Pattern 3: Annotation + reader as a pair (Java)¶
Always ship the annotation and its consumer together, and choose retention to match the consumer:
- Consumer is a build-time processor →
@Retention(SOURCE). - Consumer is a runtime framework →
@Retention(RUNTIME).
Document which consumer reads it, right on the annotation's Javadoc.
Pattern 4: Preserve the original for introspection¶
@functools.wraps(func)
def wrapper(*a, **k): ...
# later, recover the unwrapped function:
original = wrapper.__wrapped__
__wrapped__ lets debuggers, doc tools, and your own code reach the real function through the wrapper.
Best Practices¶
- Match retention to reader. Runtime framework →
RUNTIME. Compile-time processor →SOURCE. This is the #1 source of "my annotation is ignored" bugs. - Always set
@Target. Constrain where your annotation may go; let the compiler reject misuse. - Ship annotation and consumer as a unit. A bare annotation is half a feature; document/test the reader alongside it.
- Use
functools.wrapson every wrapping decorator. Non-negotiable for debuggable, introspectable code. - Support both bare and parameterized forms when ergonomics matter (Pattern 2).
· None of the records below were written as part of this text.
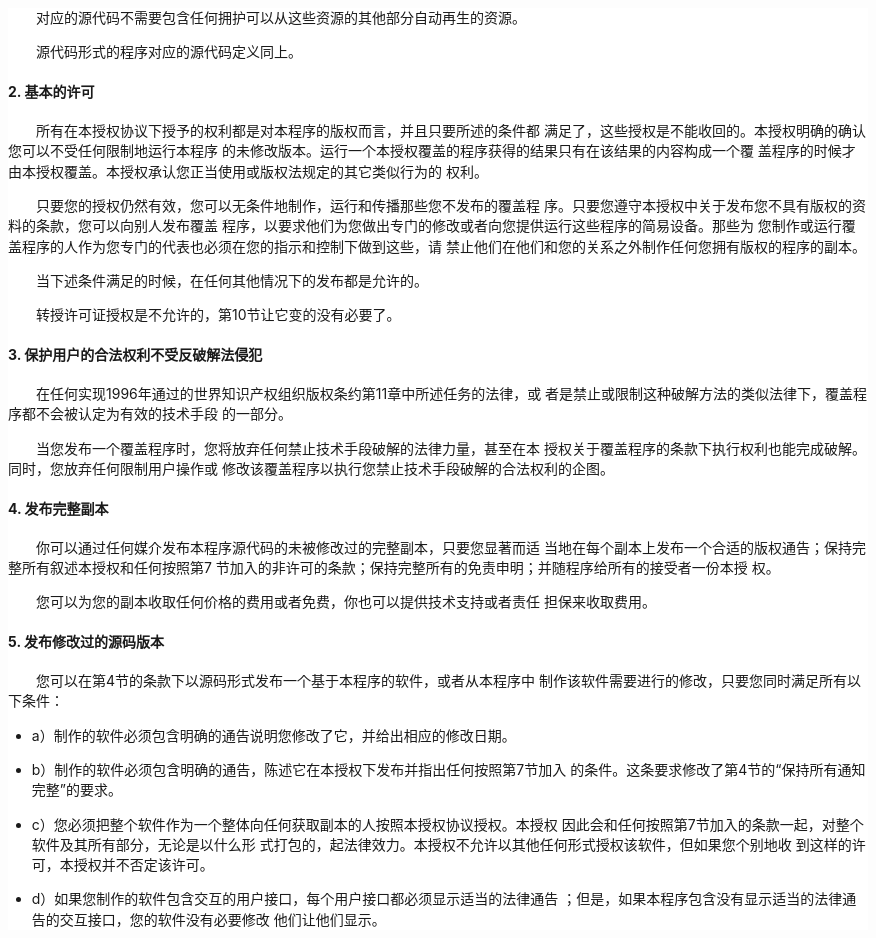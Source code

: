 　　对应的源代码不需要包含任何拥护可以从这些资源的其他部分自动再生的资源。

　　源代码形式的程序对应的源代码定义同上。

#### 2. 基本的许可

　　所有在本授权协议下授予的权利都是对本程序的版权而言，并且只要所述的条件都
满足了，这些授权是不能收回的。本授权明确的确认您可以不受任何限制地运行本程序
的未修改版本。运行一个本授权覆盖的程序获得的结果只有在该结果的内容构成一个覆
盖程序的时候才由本授权覆盖。本授权承认您正当使用或版权法规定的其它类似行为的
权利。

　　只要您的授权仍然有效，您可以无条件地制作，运行和传播那些您不发布的覆盖程
序。只要您遵守本授权中关于发布您不具有版权的资料的条款，您可以向别人发布覆盖
程序，以要求他们为您做出专门的修改或者向您提供运行这些程序的简易设备。那些为
您制作或运行覆盖程序的人作为您专门的代表也必须在您的指示和控制下做到这些，请
禁止他们在他们和您的关系之外制作任何您拥有版权的程序的副本。

　　当下述条件满足的时候，在任何其他情况下的发布都是允许的。

　　转授许可证授权是不允许的，第10节让它变的没有必要了。

#### 3. 保护用户的合法权利不受反破解法侵犯

　　在任何实现1996年通过的世界知识产权组织版权条约第11章中所述任务的法律，或
者是禁止或限制这种破解方法的类似法律下，覆盖程序都不会被认定为有效的技术手段
的一部分。

　　当您发布一个覆盖程序时，您将放弃任何禁止技术手段破解的法律力量，甚至在本
授权关于覆盖程序的条款下执行权利也能完成破解。同时，您放弃任何限制用户操作或
修改该覆盖程序以执行您禁止技术手段破解的合法权利的企图。

#### 4. 发布完整副本

　　你可以通过任何媒介发布本程序源代码的未被修改过的完整副本，只要您显著而适
当地在每个副本上发布一个合适的版权通告；保持完整所有叙述本授权和任何按照第7
节加入的非许可的条款；保持完整所有的免责申明；并随程序给所有的接受者一份本授
权。

　　您可以为您的副本收取任何价格的费用或者免费，你也可以提供技术支持或者责任
担保来收取费用。

#### 5. 发布修改过的源码版本

　　您可以在第4节的条款下以源码形式发布一个基于本程序的软件，或者从本程序中
制作该软件需要进行的修改，只要您同时满足所有以下条件：

* a）制作的软件必须包含明确的通告说明您修改了它，并给出相应的修改日期。

* b）制作的软件必须包含明确的通告，陈述它在本授权下发布并指出任何按照第7节加入
  的条件。这条要求修改了第4节的“保持所有通知完整”的要求。

* c）您必须把整个软件作为一个整体向任何获取副本的人按照本授权协议授权。本授权
  因此会和任何按照第7节加入的条款一起，对整个软件及其所有部分，无论是以什么形
  式打包的，起法律效力。本授权不允许以其他任何形式授权该软件，但如果您个别地收
  到这样的许可，本授权并不否定该许可。

* d）如果您制作的软件包含交互的用户接口，每个用户接口都必须显示适当的法律通告
  ；但是，如果本程序包含没有显示适当的法律通告的交互接口，您的软件没有必要修改
  他们让他们显示。
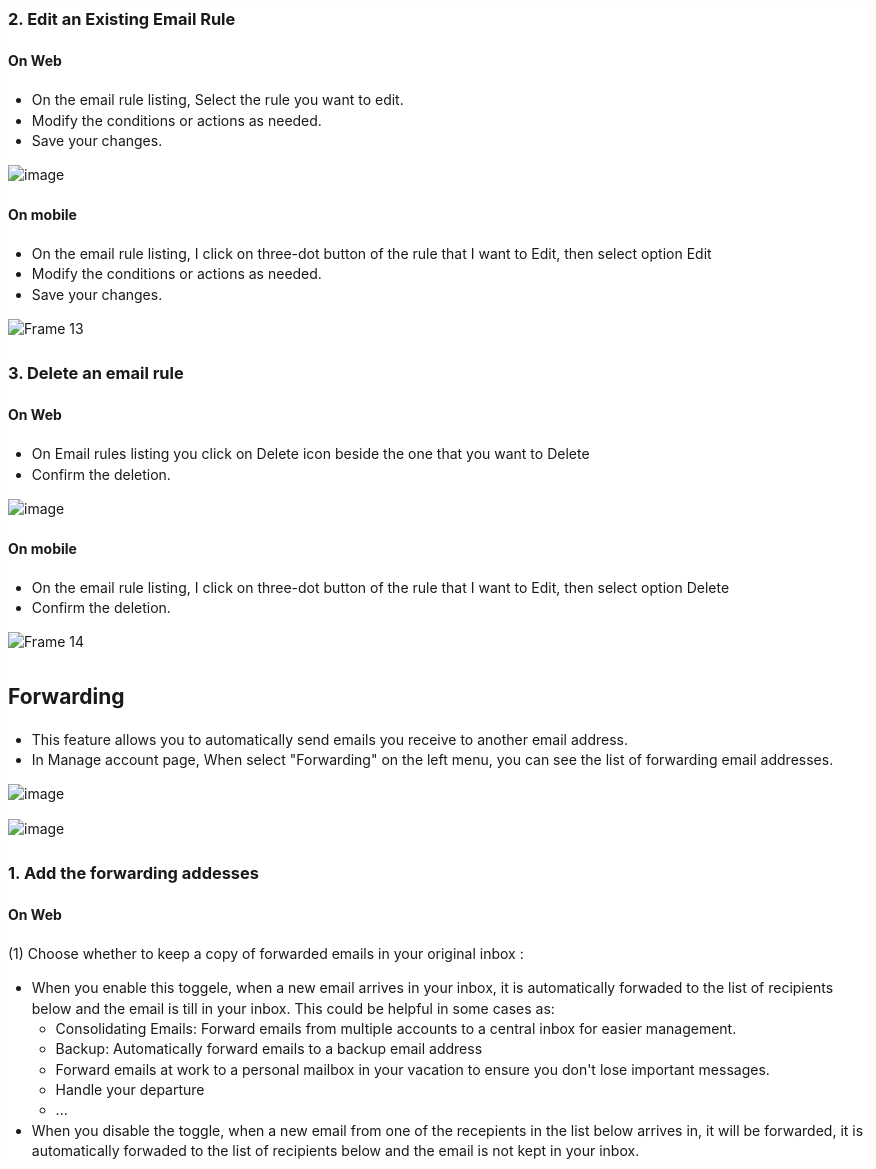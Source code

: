 ### 2. Edit an Existing Email Rule

#### On Web 
- On the email rule listing, Select the rule you want to edit.
- Modify the conditions or actions as needed.
- Save your changes.

![image](https://github.com/linagora/tmail-flutter/assets/68209176/dd5e483c-9bf4-43dc-9b86-8901632da863)

#### On mobile 
- On the email rule listing, I click on three-dot button of the rule that I want to Edit, then select option Edit 
- Modify the conditions or actions as needed.
- Save your changes.

![Frame 13](https://github.com/linagora/tmail-flutter/assets/68209176/dc8f1f1f-1704-4d4a-b77e-ba516679e4d6)


### 3. Delete an email rule

#### On Web

- On Email rules listing you click on Delete icon beside the one that you want to Delete
- Confirm the deletion.
  
![image](https://github.com/linagora/tmail-flutter/assets/68209176/af475797-0afe-47d8-b060-8ec5b50f8fbc)

#### On mobile 

- On the email rule listing, I click on three-dot button of the rule that I want to Edit, then select option Delete
- Confirm the deletion.

![Frame 14](https://github.com/linagora/tmail-flutter/assets/68209176/195ffd52-b62d-418b-a6b5-18e0e8d2425d)

## Forwarding

- This feature allows you to automatically send emails you receive to another email address.
- In Manage account page, When select "Forwarding" on the left menu, you can see the list of forwarding email addresses. 
  
![image](https://github.com/linagora/tmail-flutter/assets/68209176/13fc8571-c56e-48d7-9f0a-4c00225ea763)

![image](https://github.com/linagora/tmail-flutter/assets/68209176/c8bdb05b-7ab4-454b-93a6-a227e98d1e54)


### 1. Add the forwarding addesses

#### On Web 

(1) Choose whether to keep a copy of forwarded emails in your original inbox : 
   - When you enable this toggele, when a new email arrives in your inbox, it is automatically forwaded to the list of recipients below and the email is till in your inbox. This could be helpful in some cases as:
      -  Consolidating Emails: Forward emails from multiple accounts to a central inbox for easier management.
      -  Backup: Automatically forward emails to a backup email address 
      -  Forward emails at work to a personal mailbox in your vacation to ensure you don't lose important messages.
      -  Handle your departure
      - ...
   - When you disable the toggle, when a new email from one of the recepients in the list below arrives in, it will be forwarded, it is automatically forwaded to the list of recipients below and the email is not kept in your inbox.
- Be explicit about stacking order. Comment why the order is what it is, especially for security-sensitive stacks (auth must be outermost over cache).
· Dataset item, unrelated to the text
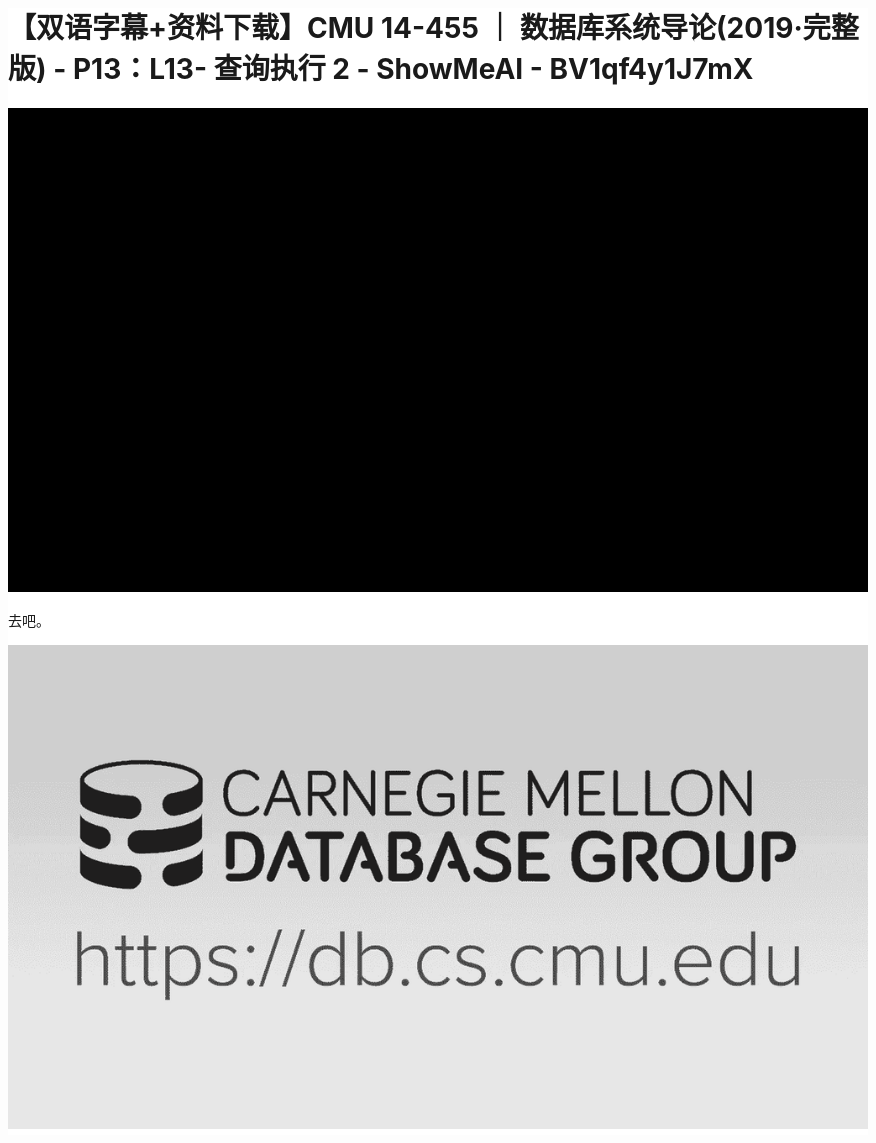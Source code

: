 # 【双语字幕+资料下载】CMU 14-455 ｜ 数据库系统导论(2019·完整版) - P13：L13- 查询执行 2 - ShowMeAI - BV1qf4y1J7mX

![](img/06bbdff5cbaf0f2d3e9206f46cbd2b2c_0.png)

去吧。

![](img/06bbdff5cbaf0f2d3e9206f46cbd2b2c_2.png)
- Prefer compile-time generation for hot paths. If reflection scanning hurts startup or per-call latency, a code-gen approach (Dagger-style) removes it.
- Keep decorators side-effect-aware. Remember registration side effects fire at import; don't do expensive or order-dependent work there casually.
Edge Cases & Pitfalls¶
- Wrong retention. A custom
@RUNTIME-needing annotation left at the defaultCLASSretention is invisible to reflection — and there's no error, just silence. - Decorator-factory parentheses.
@retryvs@retry(3): using the factory without calling it passes the function as the first positional arg of the factory, producing baffling errors. - Forgetting
@wraps. Logs showwrapper,help()is empty,inspect.signatureis wrong, and frameworks that key off__name__(some routers, some caches) misbehave. - Stacking order bugs.
@cacheabove@authcan serve cached responses without re-checking authorization — a real security hole. - Import-time side effects. A decorator that registers routes/handlers runs when the module is imported; conditional or lazy imports can mean handlers never register.
- Mutating the function vs returning a new one. A decorator that returns a new object breaks identity comparisons and any reference captured before decoration.
@Inheritedonly covers class annotations, not method annotations, and only along the superclass chain, not interfaces — a frequent surprise in framework code.- Repeatable annotations need a container. Before
@Repeatable, you couldn't apply the same annotation twice; mixing old code with repeatable usage causes confusinggetAnnotationvsgetAnnotationsByTypedifferences. - Reflection cost. Reading annotations per call (rather than caching the lookup) can dominate a hot loop — cache the reflective lookups.